La loi du 2 mars 1982 précise également que les pouvoirs du préfet s'exercent « sans préjudice des missions de la gendarmerie nationale relevant de la défense nationale ». En dehors du domaine proprement militaire, ses pouvoirs ne sont donc plus limités par le respect « des textes relatifs à la gendarmerie nationale ».

Le préfet dirige ainsi de la même manière l'action de la police et celle de la gendarmerie en matière d'ordre public et de police administrative .

Ces évolutions législatives de 2003 étaient déjà porteuses d'une atténuation de deux principes fondamentaux régissant la gendarmerie :

- le principe de l'obéissance hiérarchique à son supérieur ;

- le principe de la non-ingérence des autorités administratives dans son organisation intérieure posé par l'article 66 du décret du 20 mai 1903 .

Elles ne sont toutefois que la traduction au plan local du décret du 15 mai 2002 qui attribue au ministère de l'intérieur la responsabilité de l'emploi de la gendarmerie nationale 32 ( * ) .

II. Le projet de loi

Le présent article tend à tirer les conséquences de l'article 1 er du projet de loi qui rattache organiquement la gendarmerie nationale au ministre de l'intérieur.
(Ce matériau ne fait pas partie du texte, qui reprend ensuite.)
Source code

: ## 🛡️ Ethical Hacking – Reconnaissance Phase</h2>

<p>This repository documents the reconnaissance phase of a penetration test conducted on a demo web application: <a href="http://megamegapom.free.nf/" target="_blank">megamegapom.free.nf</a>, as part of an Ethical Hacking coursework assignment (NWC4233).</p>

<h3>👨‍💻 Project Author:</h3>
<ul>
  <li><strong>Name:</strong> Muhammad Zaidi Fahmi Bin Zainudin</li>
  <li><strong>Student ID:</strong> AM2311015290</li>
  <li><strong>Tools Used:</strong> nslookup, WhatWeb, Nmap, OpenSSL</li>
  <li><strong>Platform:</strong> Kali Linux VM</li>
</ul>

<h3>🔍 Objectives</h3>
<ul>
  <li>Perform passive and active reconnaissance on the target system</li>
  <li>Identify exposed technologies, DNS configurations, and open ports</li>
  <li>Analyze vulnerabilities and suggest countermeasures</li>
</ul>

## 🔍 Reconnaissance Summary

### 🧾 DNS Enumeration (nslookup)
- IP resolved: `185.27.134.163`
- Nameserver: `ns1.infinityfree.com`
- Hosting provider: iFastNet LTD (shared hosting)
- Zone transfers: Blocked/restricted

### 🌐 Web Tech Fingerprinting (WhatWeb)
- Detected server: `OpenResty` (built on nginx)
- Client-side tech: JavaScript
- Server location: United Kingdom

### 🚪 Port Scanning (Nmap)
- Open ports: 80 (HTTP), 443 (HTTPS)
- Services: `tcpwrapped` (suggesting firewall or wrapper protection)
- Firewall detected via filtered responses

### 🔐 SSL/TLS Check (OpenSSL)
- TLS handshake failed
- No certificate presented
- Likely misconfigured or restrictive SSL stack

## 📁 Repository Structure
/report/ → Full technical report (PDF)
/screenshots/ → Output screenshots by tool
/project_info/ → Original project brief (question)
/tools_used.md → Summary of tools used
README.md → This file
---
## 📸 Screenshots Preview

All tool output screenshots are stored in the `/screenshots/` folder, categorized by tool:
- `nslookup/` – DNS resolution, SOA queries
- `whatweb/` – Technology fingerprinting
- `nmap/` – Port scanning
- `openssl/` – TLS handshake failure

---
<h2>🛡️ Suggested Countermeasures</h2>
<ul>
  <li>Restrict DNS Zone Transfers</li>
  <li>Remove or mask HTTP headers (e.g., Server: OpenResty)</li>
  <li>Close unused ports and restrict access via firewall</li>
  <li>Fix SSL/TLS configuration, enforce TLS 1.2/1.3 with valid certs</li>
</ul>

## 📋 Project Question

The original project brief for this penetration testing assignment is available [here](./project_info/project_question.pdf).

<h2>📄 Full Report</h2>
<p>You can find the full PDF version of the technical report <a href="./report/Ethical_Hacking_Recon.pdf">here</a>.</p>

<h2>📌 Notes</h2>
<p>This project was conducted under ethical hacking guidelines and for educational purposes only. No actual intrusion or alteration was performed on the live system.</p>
Il décline ce rattachement au niveau local en disposant que « les responsables locaux des unités (de la gendarmerie nationale) sont placés sous l'autorité » des préfets de département en matière d'ordre public et de police administrative 33 ( * ) .

Cet article fait écho au discours du Président de la République du 29 novembre 2007 dans lequel il déclarait qu'il était nécessaire que « les commandants des formations territoriales (de la gendarmerie) soient placés, formellement, sous l'autorité des préfets ».

Sur un plan juridique, cette nouvelle modification s'inscrit dans le prolongement de la loi du 18 mars 2003 pour la sécurité intérieure qui avait déjà renforcé très sensiblement l'autorité des préfets sur la gendarmerie. Il n'est d'ailleurs pas interdit de s'interroger sur sa réelle plus-value juridique dans la mesure où le droit positif dispose déjà que les préfets dirigent l'action de la gendarmerie nationale et que ses responsables locaux doivent lui rendre compte de l'exécution de leurs missions.

Toutefois, sur un plan symbolique et politique, l'affirmation très claire et directe de l'autorité du préfet sur les commandants des formations territoriales est importante et doit mettre fin à des débats sur la portée exacte du droit positif.

III. La position de votre commission des lois

Votre commission approuve le présent article qui ne fait que tirer les conséquences d'une évolution amorcée depuis le décret du 15 mai 2002. Lors de son audition par les commissions, Mme Michèle Alliot-Marie, ministre de l'intérieur, des collectivités territoriales et de l'outre-mer, a d'ailleurs indiqué que cet article ne modifierait pas les relations entre le préfet et les commandants de groupement.

Votre commission vous soumet néanmoins un amendement afin :

- de simplifier la rédaction ;

- de circonscrire sans ambiguïtés le champ d'application de ces dispositions au maintien de l'ordre public et à la police administrative, la police judiciaire relevant de l'autorité judiciaire ;

- de préserver le respect du principe hiérarchique, élément fondamental du caractère militaire de la gendarmerie nationale.

Ce dernier point est le plus important. Une force armée n'existe que si le principe de l'obéissance hiérarchique y est respecté 34 ( * ) . A défaut, l'unité du commandement devient évanescente.

Or, en disposant que « les responsables locaux des services de la police nationale et des unités de la gendarmerie nationale sont placés sous l'autorité (du préfet) », le projet de loi laisse la porte ouverte à des interprétations divergentes quant au niveau hiérarchique exact sur lequel s'exerce cette autorité.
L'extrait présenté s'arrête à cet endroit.